Also, if the government has learnt anything from the appointment of judges after 1977, it must know that even handpicked judges cannot be relied upon to deliver favourable judgments at all times. In fact they become independent in their own way while in office. Of the more recent controversial appointees, it could be said that Neville Samarakoon demonstrated independence consistently, Sarath Silva has done it perversely, and Shirani Bandaranayake has been showing independence belatedly.
Before 1977, the parliamentary system served the country well in avoiding such aberrations as we are experiencing now. The impeachment of judges was unheard of as the ethos of cricket was observed in politics in accepting even unfavourable judicial decisions. More importantly, the governments were also held in constant check by a strong, vigorous and well informed opposition led by the Left. Apart from their extraordinary parliamentary abilities, the Left leaders derived much of their political clout from the working class mass movement outside parliament.
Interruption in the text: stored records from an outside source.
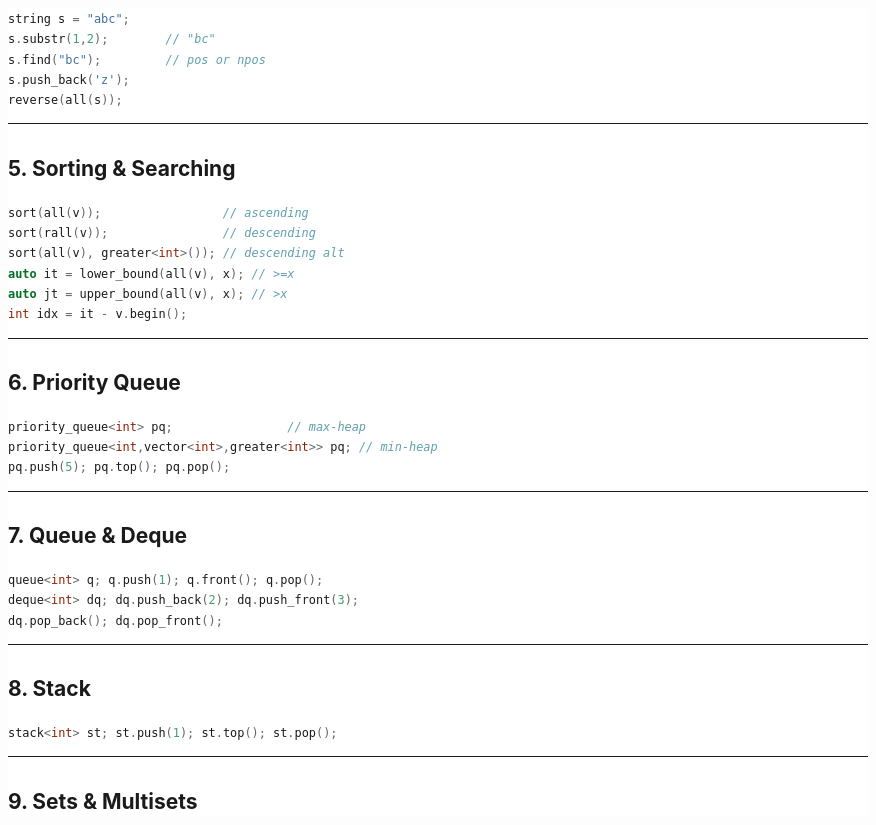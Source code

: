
 ```cpp
string s = "abc";
s.substr(1,2);        // "bc"
s.find("bc");         // pos or npos
s.push_back('z');     
reverse(all(s));
```

---

## 5. Sorting & Searching

```cpp
sort(all(v));                 // ascending
sort(rall(v));                // descending
sort(all(v), greater<int>()); // descending alt
auto it = lower_bound(all(v), x); // >=x
auto jt = upper_bound(all(v), x); // >x
int idx = it - v.begin(); 
```

---

## 6. Priority Queue

```cpp
priority_queue<int> pq;                // max-heap
priority_queue<int,vector<int>,greater<int>> pq; // min-heap
pq.push(5); pq.top(); pq.pop();
```

---

## 7. Queue & Deque

```cpp
queue<int> q; q.push(1); q.front(); q.pop();
deque<int> dq; dq.push_back(2); dq.push_front(3);
dq.pop_back(); dq.pop_front();
```

---

## 8. Stack

```cpp
stack<int> st; st.push(1); st.top(); st.pop();
```

---

## 9. Sets & Multisets

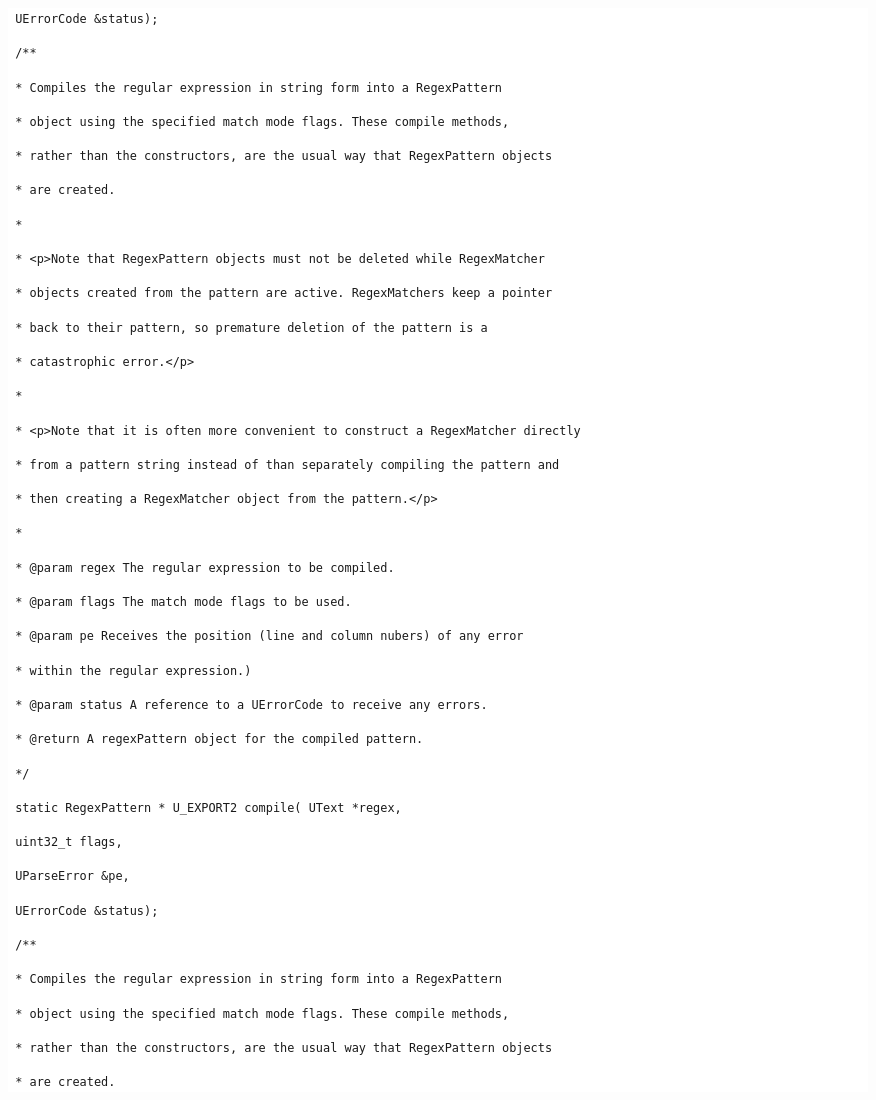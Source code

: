 ` UErrorCode &status);`

` /**`

` * Compiles the regular expression in string form into a RegexPattern`

` * object using the specified match mode flags. These compile methods,`

` * rather than the constructors, are the usual way that RegexPattern objects`

` * are created.`

` *`

` * <p>Note that RegexPattern objects must not be deleted while RegexMatcher`

` * objects created from the pattern are active. RegexMatchers keep a pointer`

` * back to their pattern, so premature deletion of the pattern is a`

` * catastrophic error.</p>`

` *`

` * <p>Note that it is often more convenient to construct a RegexMatcher
directly`

` * from a pattern string instead of than separately compiling the pattern and`

` * then creating a RegexMatcher object from the pattern.</p>`

` *`

` * @param regex The regular expression to be compiled.`

` * @param flags The match mode flags to be used.`

` * @param pe Receives the position (line and column nubers) of any error`

` * within the regular expression.)`

` * @param status A reference to a UErrorCode to receive any errors.`

` * @return A regexPattern object for the compiled pattern.`

` */`

` static RegexPattern * U_EXPORT2 compile( UText *regex,`

` uint32_t flags,`

` UParseError &pe,`

` UErrorCode &status);`

` /**`

` * Compiles the regular expression in string form into a RegexPattern`

` * object using the specified match mode flags. These compile methods,`

` * rather than the constructors, are the usual way that RegexPattern objects`

` * are created.`
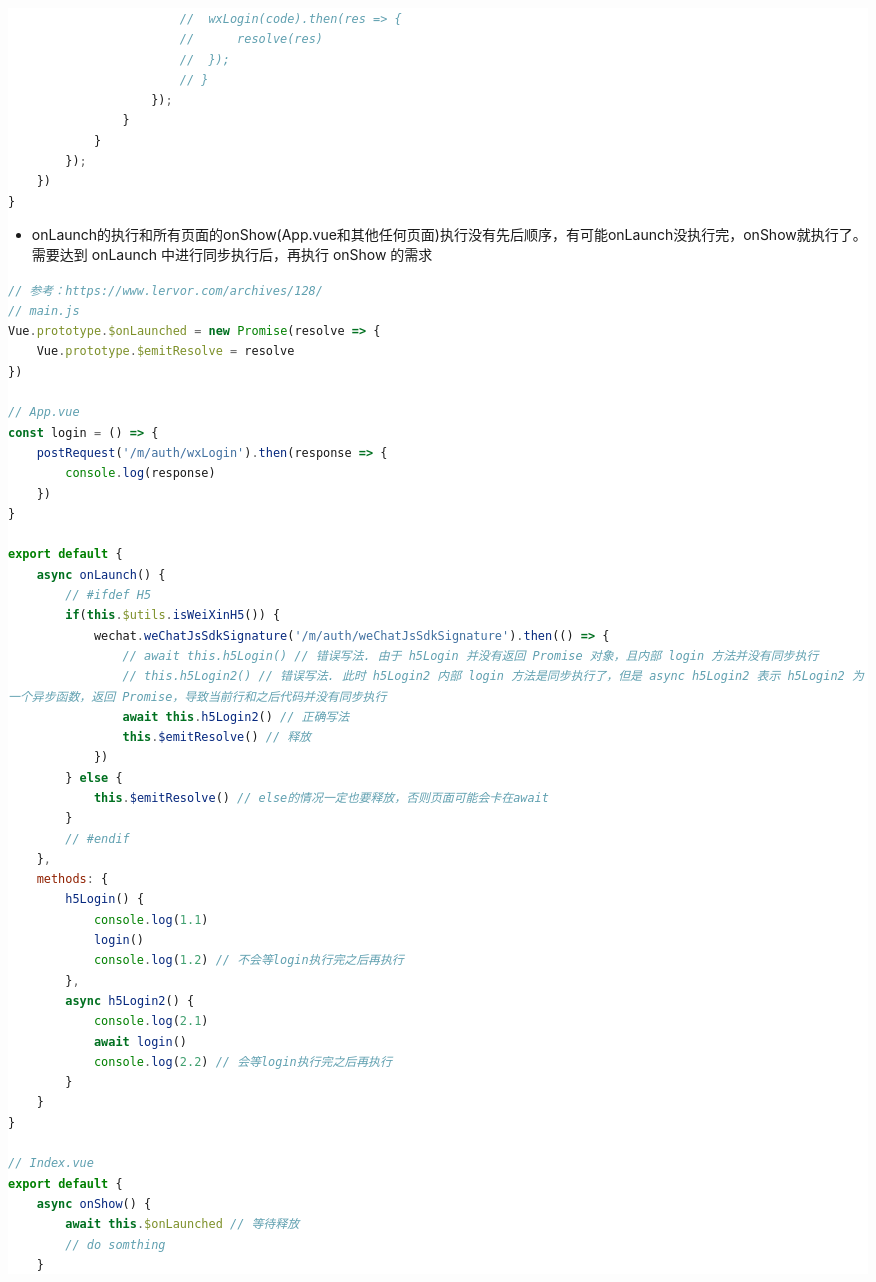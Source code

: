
 ```js
						// 	wxLogin(code).then(res => {
						// 		resolve(res)
						// 	});
						// }
					});
				}
			}
		});
	})
}
```
- onLaunch的执行和所有页面的onShow(App.vue和其他任何页面)执行没有先后顺序，有可能onLaunch没执行完，onShow就执行了。需要达到 onLaunch 中进行同步执行后，再执行 onShow 的需求

```js
// 参考：https://www.lervor.com/archives/128/
// main.js
Vue.prototype.$onLaunched = new Promise(resolve => {
    Vue.prototype.$emitResolve = resolve
})

// App.vue
const login = () => {
    postRequest('/m/auth/wxLogin').then(response => {
        console.log(response)
    })
}

export default {
    async onLaunch() {
        // #ifdef H5
        if(this.$utils.isWeiXinH5()) {
            wechat.weChatJsSdkSignature('/m/auth/weChatJsSdkSignature').then(() => {
                // await this.h5Login() // 错误写法. 由于 h5Login 并没有返回 Promise 对象，且内部 login 方法并没有同步执行
                // this.h5Login2() // 错误写法. 此时 h5Login2 内部 login 方法是同步执行了，但是 async h5Login2 表示 h5Login2 为一个异步函数，返回 Promise，导致当前行和之后代码并没有同步执行
                await this.h5Login2() // 正确写法
                this.$emitResolve() // 释放
            })
        } else {
            this.$emitResolve() // else的情况一定也要释放，否则页面可能会卡在await
        }
        // #endif
    },
    methods: {
        h5Login() {
            console.log(1.1)
            login()
            console.log(1.2) // 不会等login执行完之后再执行
        },
        async h5Login2() {
            console.log(2.1)
            await login()
            console.log(2.2) // 会等login执行完之后再执行
        }
    }
}

// Index.vue
export default {
    async onShow() {
        await this.$onLaunched // 等待释放
        // do somthing
    }
```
The trade unions were the main ‘bulwark of democracy’ in Sri Lanka, as AJ Wilson used to say. Now there is neither a strong leadership in parliament nor a bulwark of democracy outside parliament.
The courts can only partially fill this void. Without the sword and the gun, as Alexander Hamilton has said, there is very little that the judiciary can do except delivering good judgements. The Supreme Court has delivered a good judgement that would be the touchstone for Sri Lankan politics for the rest of this year, if not longer. The government could persuade itself to abide by the ruling and stop the current impeachment process or, it could choose to defy the ruling at its own peril. To the country at large, the ruling provides a rallying point from which the people will hold the government’s feet to the constitutional fire.